Lastly and most importantly we have the titular Lucy, who starts off as a badass, shooting anyone in her way, cabbies, cancer victims, mobsters etc. Yet as the story progresses and she becomes more powerful she somehow becomes less and less badass. This though is not the most troubling part. The troubling part is that as she becomes the most powerful human to ever exist, literally, she requires men to take care of her more and more. Her first act as a superhuman is to clear a room of villains and shrug off a bullet wound. That's the movie I wanted to see. By the end of the film she requires regular men to hold off Jang and his army for her. Narratively this makes no sense either, because two scenes earlier, she effortlessly disabled six of his men with a wave of her wrist. On top of that she drags around the male cop just to have someone hold her hand and 'remind' her of what she used to be. Leon and Fifth Element both had limp romance angles but they worked. They worked because the film established them properly in their own world. In Leon, it was awkward and felt quite off, but it matched the tone of the film. In The Fifth Element it was cheesy and light, just like the movie. In Lucy, the romance is just shoved into the film, like amateurs filming a fisting session. Why would a god need some bumbling French cop to hold off some two bit mobsters, when she could just as easily make all those mobsters float off into the sky?
This all being said, the movie is not without its merits. The score is terrific; it’s vibrant and heart pumping. It is also part of the feeling of nostalgia that washes over fans of Besson's early work. This is all due to Eric Serra being the composer, the genius behind The Fifth Element. The score does exactly what any score should, heighten each scene it's attached too. Serra's work takes even the limpest of scenes and brings drama too it, like a really good athlete trying to carry his team.
On top of this, the cinematography and art direction is also top notch. The cinematography evokes a great deal of Leon.  It feels kind of like going back to your childhood home, if that childhood home was the setting of a love story between a brain damaged hitman and an eleven year old girl. This feeling of nostalgia also lets you disregard certain weaknesses in the action scenes, namely that they get weaker as the film progresses.

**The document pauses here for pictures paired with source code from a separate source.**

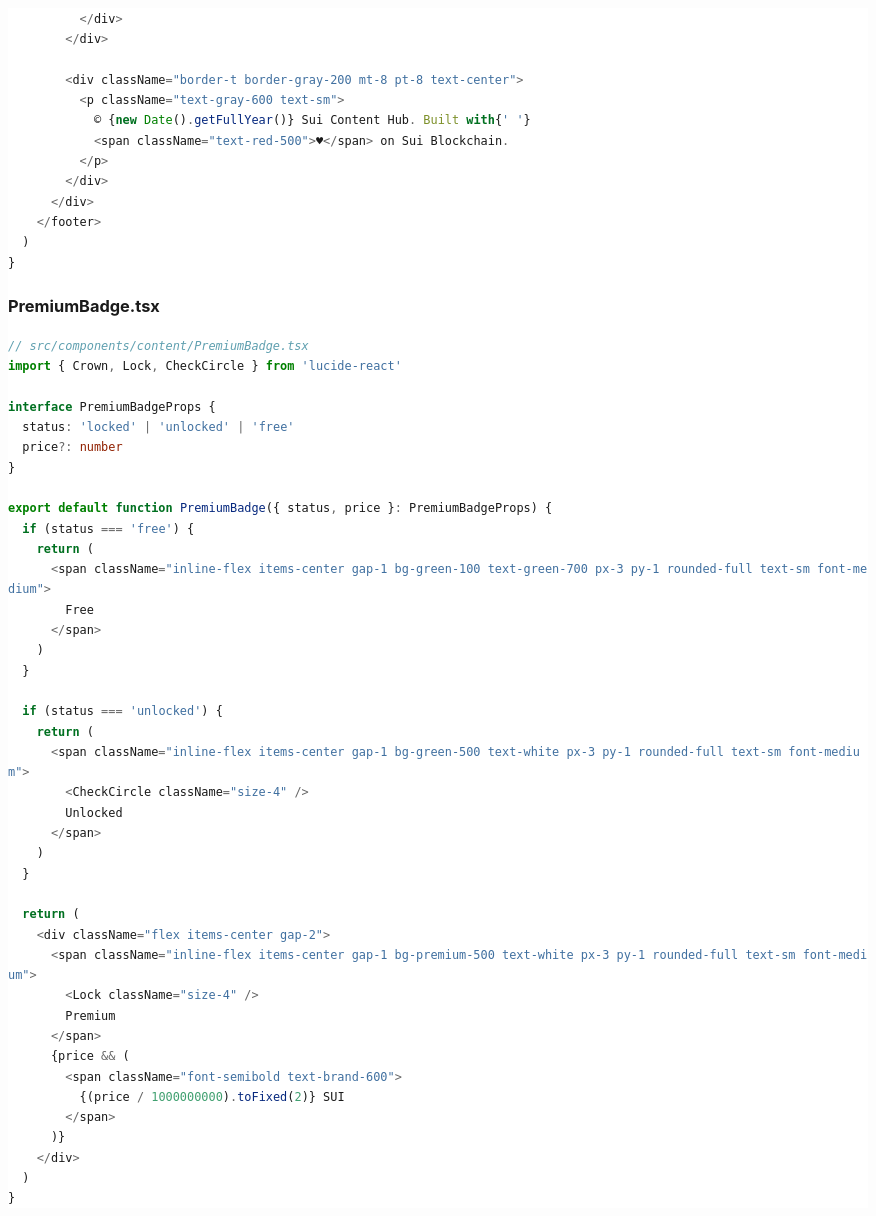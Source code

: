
 ```typescript
          </div>
        </div>

        <div className="border-t border-gray-200 mt-8 pt-8 text-center">
          <p className="text-gray-600 text-sm">
            © {new Date().getFullYear()} Sui Content Hub. Built with{' '}
            <span className="text-red-500">♥</span> on Sui Blockchain.
          </p>
        </div>
      </div>
    </footer>
  )
}
```

### PremiumBadge.tsx

```typescript
// src/components/content/PremiumBadge.tsx
import { Crown, Lock, CheckCircle } from 'lucide-react'

interface PremiumBadgeProps {
  status: 'locked' | 'unlocked' | 'free'
  price?: number
}

export default function PremiumBadge({ status, price }: PremiumBadgeProps) {
  if (status === 'free') {
    return (
      <span className="inline-flex items-center gap-1 bg-green-100 text-green-700 px-3 py-1 rounded-full text-sm font-medium">
        Free
      </span>
    )
  }

  if (status === 'unlocked') {
    return (
      <span className="inline-flex items-center gap-1 bg-green-500 text-white px-3 py-1 rounded-full text-sm font-medium">
        <CheckCircle className="size-4" />
        Unlocked
      </span>
    )
  }

  return (
    <div className="flex items-center gap-2">
      <span className="inline-flex items-center gap-1 bg-premium-500 text-white px-3 py-1 rounded-full text-sm font-medium">
        <Lock className="size-4" />
        Premium
      </span>
      {price && (
        <span className="font-semibold text-brand-600">
          {(price / 1000000000).toFixed(2)} SUI
        </span>
      )}
    </div>
  )
}
```
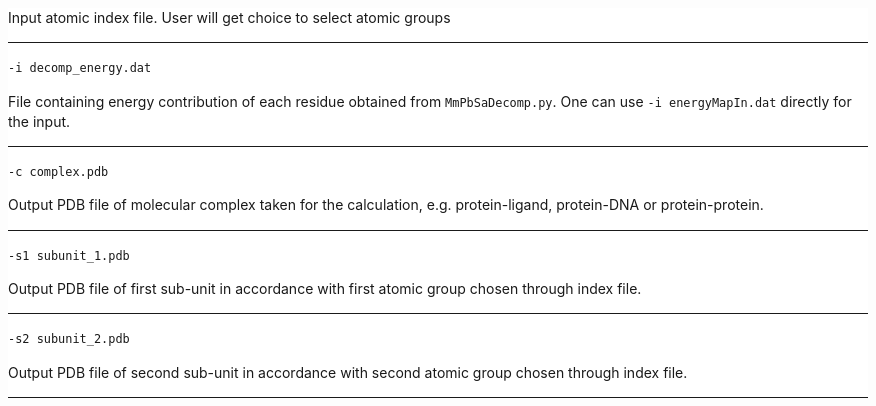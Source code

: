 Input atomic index file. User will get choice to select atomic groups

***
    -i decomp_energy.dat

File containing energy contribution of each residue obtained from `MmPbSaDecomp.py`. One can use `-i energyMapIn.dat` directly for the input.

***
    -c complex.pdb

Output PDB file of molecular complex taken for the calculation, e.g. protein-ligand, protein-DNA or protein-protein.

***
    -s1 subunit_1.pdb

Output PDB file of first sub-unit in accordance with first atomic group chosen through index file. 

***
    -s2 subunit_2.pdb 

Output PDB file of second sub-unit in accordance with second atomic group chosen through index file. 

***
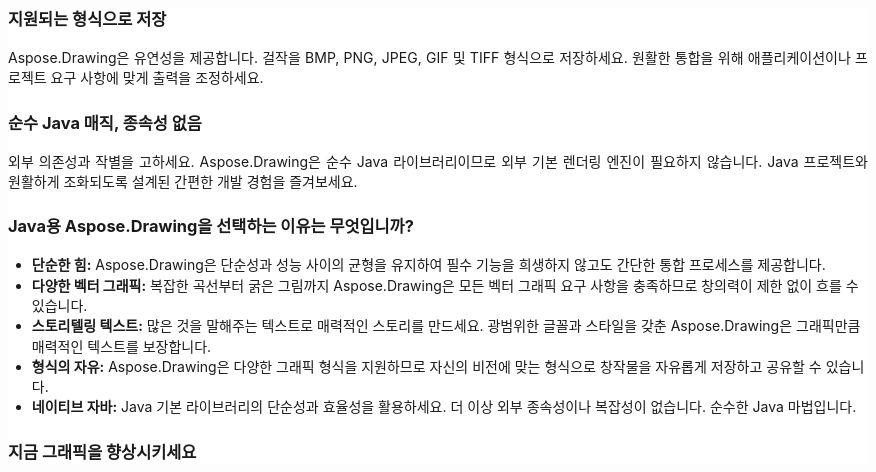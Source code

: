 <div class="col-lg-12">
   <h3 class="h3title">
   지원되는 형식으로 저장
   </h3>

   <p align='justify'>
   Aspose.Drawing은 유연성을 제공합니다. 걸작을 BMP, PNG, JPEG, GIF 및 TIFF 형식으로 저장하세요. 원활한 통합을 위해 애플리케이션이나 프로젝트 요구 사항에 맞게 출력을 조정하세요.
   </p>
</div>

<div class="col-lg-12">
   <h3 class="h3title">
   순수 Java 매직, 종속성 없음
   </h3>

   <p align='justify'>
   외부 의존성과 작별을 고하세요. Aspose.Drawing은 순수 Java 라이브러리이므로 외부 기본 렌더링 엔진이 필요하지 않습니다. Java 프로젝트와 원활하게 조화되도록 설계된 간편한 개발 경험을 즐겨보세요.
   </p>
</div>

<div class="col-lg-12">
   <h3 class="h3title">
   Java용 Aspose.Drawing을 선택하는 이유는 무엇입니까?
   </h3>

   <p>
   <ul>
   <li>
   <b>단순한 힘:</b> Aspose.Drawing은 단순성과 성능 사이의 균형을 유지하여 필수 기능을 희생하지 않고도 간단한 통합 프로세스를 제공합니다.
   </li>
   <li>
   <b>다양한 벡터 그래픽:</b> 복잡한 곡선부터 굵은 그림까지 Aspose.Drawing은 모든 벡터 그래픽 요구 사항을 충족하므로 창의력이 제한 없이 흐를 수 있습니다.
   </li>
   <li>
   <b>스토리텔링 텍스트:</b> 많은 것을 말해주는 텍스트로 매력적인 스토리를 만드세요. 광범위한 글꼴과 스타일을 갖춘 Aspose.Drawing은 그래픽만큼 매력적인 텍스트를 보장합니다.
   </li>
   <li>
   <b>형식의 자유:</b> Aspose.Drawing은 다양한 그래픽 형식을 지원하므로 자신의 비전에 맞는 형식으로 창작물을 자유롭게 저장하고 공유할 수 있습니다.
   </li>
   <li>
   <b>네이티브 자바:</b> Java 기본 라이브러리의 단순성과 효율성을 활용하세요. 더 이상 외부 종속성이나 복잡성이 없습니다. 순수한 Java 마법입니다.
   </li>
   </ul>
   </p>
</div>

<div class="col-lg-12">
   <h3 class="h3title">
   지금 그래픽을 향상시키세요
   </h3>
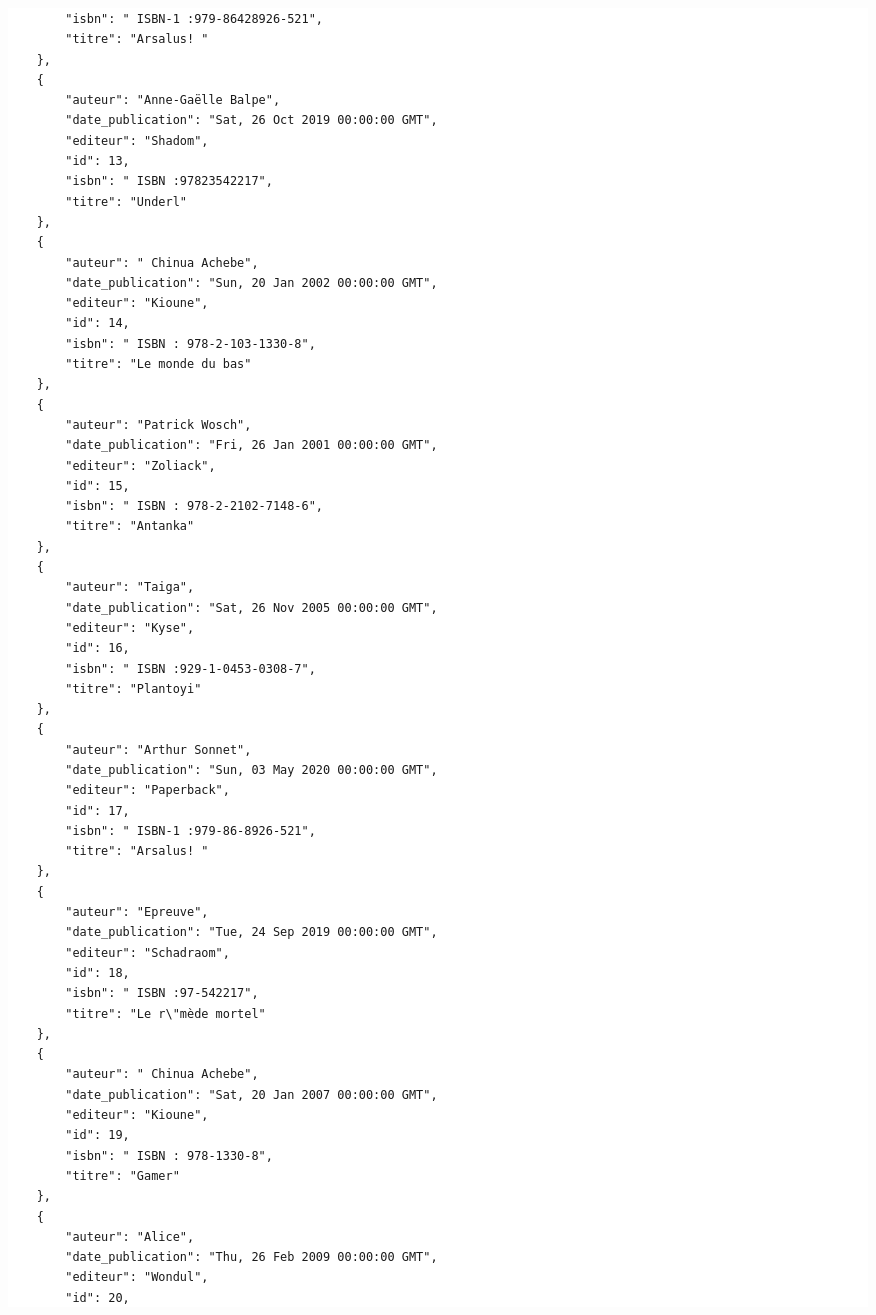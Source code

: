             "isbn": " ISBN-1 :979-86428926-521",
            "titre": "Arsalus! "
        },
        {
            "auteur": "Anne-Gaëlle Balpe",
            "date_publication": "Sat, 26 Oct 2019 00:00:00 GMT",
            "editeur": "Shadom",
            "id": 13,
            "isbn": " ISBN :97823542217",
            "titre": "Underl"
        },
        {
            "auteur": " Chinua Achebe",
            "date_publication": "Sun, 20 Jan 2002 00:00:00 GMT",
            "editeur": "Kioune",
            "id": 14,
            "isbn": " ISBN : 978-2-103-1330-8",
            "titre": "Le monde du bas"
        },
        {
            "auteur": "Patrick Wosch",
            "date_publication": "Fri, 26 Jan 2001 00:00:00 GMT",
            "editeur": "Zoliack",
            "id": 15,
            "isbn": " ISBN : 978-2-2102-7148-6",
            "titre": "Antanka"
        },
        {
            "auteur": "Taiga",
            "date_publication": "Sat, 26 Nov 2005 00:00:00 GMT",
            "editeur": "Kyse",
            "id": 16,
            "isbn": " ISBN :929-1-0453-0308-7",
            "titre": "Plantoyi"
        },
        {
            "auteur": "Arthur Sonnet",
            "date_publication": "Sun, 03 May 2020 00:00:00 GMT",
            "editeur": "Paperback",
            "id": 17,
            "isbn": " ISBN-1 :979-86-8926-521",
            "titre": "Arsalus! "
        },
        {
            "auteur": "Epreuve",
            "date_publication": "Tue, 24 Sep 2019 00:00:00 GMT",
            "editeur": "Schadraom",
            "id": 18,
            "isbn": " ISBN :97-542217",
            "titre": "Le r\"mède mortel"
        },
        {
            "auteur": " Chinua Achebe",
            "date_publication": "Sat, 20 Jan 2007 00:00:00 GMT",
            "editeur": "Kioune",
            "id": 19,
            "isbn": " ISBN : 978-1330-8",
            "titre": "Gamer"
        },
        {
            "auteur": "Alice",
            "date_publication": "Thu, 26 Feb 2009 00:00:00 GMT",
            "editeur": "Wondul",
            "id": 20,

Finally the colour scheme works really well. It's crisp and clean and matches the tone of each progressive scene quite well. The use of colours is not original or even all that creative really, borrowing aspects from all over the place. Instead the scheme feels finely tuned, as the work of a master should.

Overall the film is a clashing mess of two separate films. The first half is exactly what the trailers sell you on. Scarlett Jo, getting drugged up and going Kung-Fu with a side of gunplay on everyone. The second half of the film is a pseudo-sciency mess of outdated science myths with shitty philosophical pondering. Besson enthusiasts will find some joy in the nostalgia, but will be left remembering a master's glory and ruminating on his fall. Everyone else will sit down watch the movie and give a resounding shrug of indifference.